▸ To do: The material below must be output exactly, line for line.
......
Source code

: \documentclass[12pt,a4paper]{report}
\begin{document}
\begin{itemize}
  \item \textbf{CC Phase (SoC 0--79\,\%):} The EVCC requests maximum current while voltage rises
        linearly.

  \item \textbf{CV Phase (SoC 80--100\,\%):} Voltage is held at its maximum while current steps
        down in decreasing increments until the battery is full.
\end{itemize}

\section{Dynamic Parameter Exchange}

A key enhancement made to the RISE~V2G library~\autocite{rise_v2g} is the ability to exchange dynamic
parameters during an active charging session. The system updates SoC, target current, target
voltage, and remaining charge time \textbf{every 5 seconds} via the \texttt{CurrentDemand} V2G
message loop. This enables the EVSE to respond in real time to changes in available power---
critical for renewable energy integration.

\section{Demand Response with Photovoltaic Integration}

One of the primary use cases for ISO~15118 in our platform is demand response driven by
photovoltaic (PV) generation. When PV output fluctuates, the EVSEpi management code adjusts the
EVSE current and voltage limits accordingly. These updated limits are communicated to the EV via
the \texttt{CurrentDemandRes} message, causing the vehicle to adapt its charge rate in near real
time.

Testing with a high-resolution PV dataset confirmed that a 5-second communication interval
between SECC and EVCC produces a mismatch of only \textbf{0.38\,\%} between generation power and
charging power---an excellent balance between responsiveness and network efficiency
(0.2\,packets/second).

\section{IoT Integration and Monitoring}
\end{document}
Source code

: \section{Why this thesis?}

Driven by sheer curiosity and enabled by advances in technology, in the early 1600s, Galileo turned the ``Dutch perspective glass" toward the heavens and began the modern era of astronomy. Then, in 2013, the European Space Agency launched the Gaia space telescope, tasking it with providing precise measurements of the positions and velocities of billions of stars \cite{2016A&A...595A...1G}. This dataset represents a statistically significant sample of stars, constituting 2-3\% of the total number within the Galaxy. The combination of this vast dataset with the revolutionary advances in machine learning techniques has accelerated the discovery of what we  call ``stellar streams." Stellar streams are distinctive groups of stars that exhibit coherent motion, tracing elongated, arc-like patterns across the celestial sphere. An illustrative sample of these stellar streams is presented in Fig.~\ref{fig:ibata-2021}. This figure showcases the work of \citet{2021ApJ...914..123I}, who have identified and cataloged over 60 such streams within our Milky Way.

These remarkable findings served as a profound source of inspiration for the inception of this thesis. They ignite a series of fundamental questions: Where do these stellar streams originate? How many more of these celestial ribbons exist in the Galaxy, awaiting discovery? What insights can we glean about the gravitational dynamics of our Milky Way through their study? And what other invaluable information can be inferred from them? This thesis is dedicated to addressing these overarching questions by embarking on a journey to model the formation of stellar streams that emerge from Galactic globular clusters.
......
▸ Result of the task:
Source code

: \documentclass[12pt,a4paper]{report}
\begin{document}
\begin{itemize}
  \item \textbf{CC Phase (SoC 0--79\,\%):} The EVCC requests maximum current while voltage rises
        linearly.

  \item \textbf{CV Phase (SoC 80--100\,\%):} Voltage is held at its maximum while current steps
        down in decreasing increments until the battery is full.
\end{itemize}

\section{Dynamic Parameter Exchange}

A key enhancement made to the RISE~V2G library~\autocite{rise_v2g} is the ability to exchange dynamic
parameters during an active charging session. The system updates SoC, target current, target
voltage, and remaining charge time \textbf{every 5 seconds} via the \texttt{CurrentDemand} V2G
message loop. This enables the EVSE to respond in real time to changes in available power---
critical for renewable energy integration.

\section{Demand Response with Photovoltaic Integration}

One of the primary use cases for ISO~15118 in our platform is demand response driven by
photovoltaic (PV) generation. When PV output fluctuates, the EVSEpi management code adjusts the
EVSE current and voltage limits accordingly. These updated limits are communicated to the EV via
the \texttt{CurrentDemandRes} message, causing the vehicle to adapt its charge rate in near real
time.

Testing with a high-resolution PV dataset confirmed that a 5-second communication interval
between SECC and EVCC produces a mismatch of only \textbf{0.38\,\%} between generation power and
charging power---an excellent balance between responsiveness and network efficiency
(0.2\,packets/second).

\section{IoT Integration and Monitoring}
\end{document}
Source code

: \section{Why this thesis?}

Driven by sheer curiosity and enabled by advances in technology, in the early 1600s, Galileo turned the ``Dutch perspective glass" toward the heavens and began the modern era of astronomy. Then, in 2013, the European Space Agency launched the Gaia space telescope, tasking it with providing precise measurements of the positions and velocities of billions of stars \cite{2016A&A...595A...1G}. This dataset represents a statistically significant sample of stars, constituting 2-3\% of the total number within the Galaxy. The combination of this vast dataset with the revolutionary advances in machine learning techniques has accelerated the discovery of what we  call ``stellar streams." Stellar streams are distinctive groups of stars that exhibit coherent motion, tracing elongated, arc-like patterns across the celestial sphere. An illustrative sample of these stellar streams is presented in Fig.~\ref{fig:ibata-2021}. This figure showcases the work of \citet{2021ApJ...914..123I}, who have identified and cataloged over 60 such streams within our Milky Way.

These remarkable findings served as a profound source of inspiration for the inception of this thesis. They ignite a series of fundamental questions: Where do these stellar streams originate? How many more of these celestial ribbons exist in the Galaxy, awaiting discovery? What insights can we glean about the gravitational dynamics of our Milky Way through their study? And what other invaluable information can be inferred from them? This thesis is dedicated to addressing these overarching questions by embarking on a journey to model the formation of stellar streams that emerge from Galactic globular clusters.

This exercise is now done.